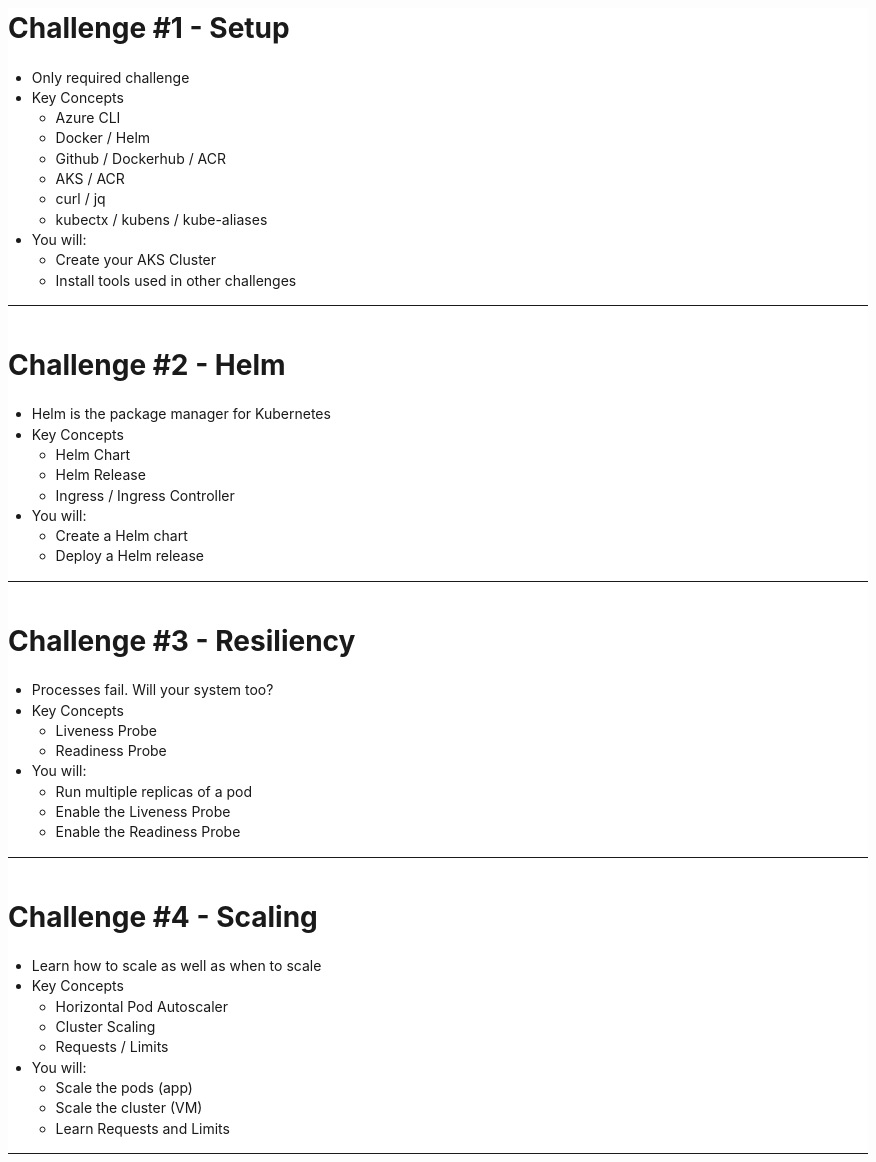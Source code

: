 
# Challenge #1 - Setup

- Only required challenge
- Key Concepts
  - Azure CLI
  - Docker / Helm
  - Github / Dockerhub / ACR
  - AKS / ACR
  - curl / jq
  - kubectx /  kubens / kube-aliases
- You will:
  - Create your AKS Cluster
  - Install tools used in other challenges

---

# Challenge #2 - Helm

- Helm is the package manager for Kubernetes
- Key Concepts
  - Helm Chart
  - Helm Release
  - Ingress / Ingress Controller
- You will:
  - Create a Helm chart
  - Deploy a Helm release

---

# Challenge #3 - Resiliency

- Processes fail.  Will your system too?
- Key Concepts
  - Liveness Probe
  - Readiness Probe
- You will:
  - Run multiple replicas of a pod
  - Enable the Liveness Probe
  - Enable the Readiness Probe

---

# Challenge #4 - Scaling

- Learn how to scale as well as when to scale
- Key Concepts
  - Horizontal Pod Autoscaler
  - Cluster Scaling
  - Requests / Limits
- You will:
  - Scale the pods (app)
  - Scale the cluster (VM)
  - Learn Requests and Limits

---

____________________

▶ _What you should do_: What is the number of lines in the listing that hold the word "your"? Say only that number.

▶ _Response area_: 2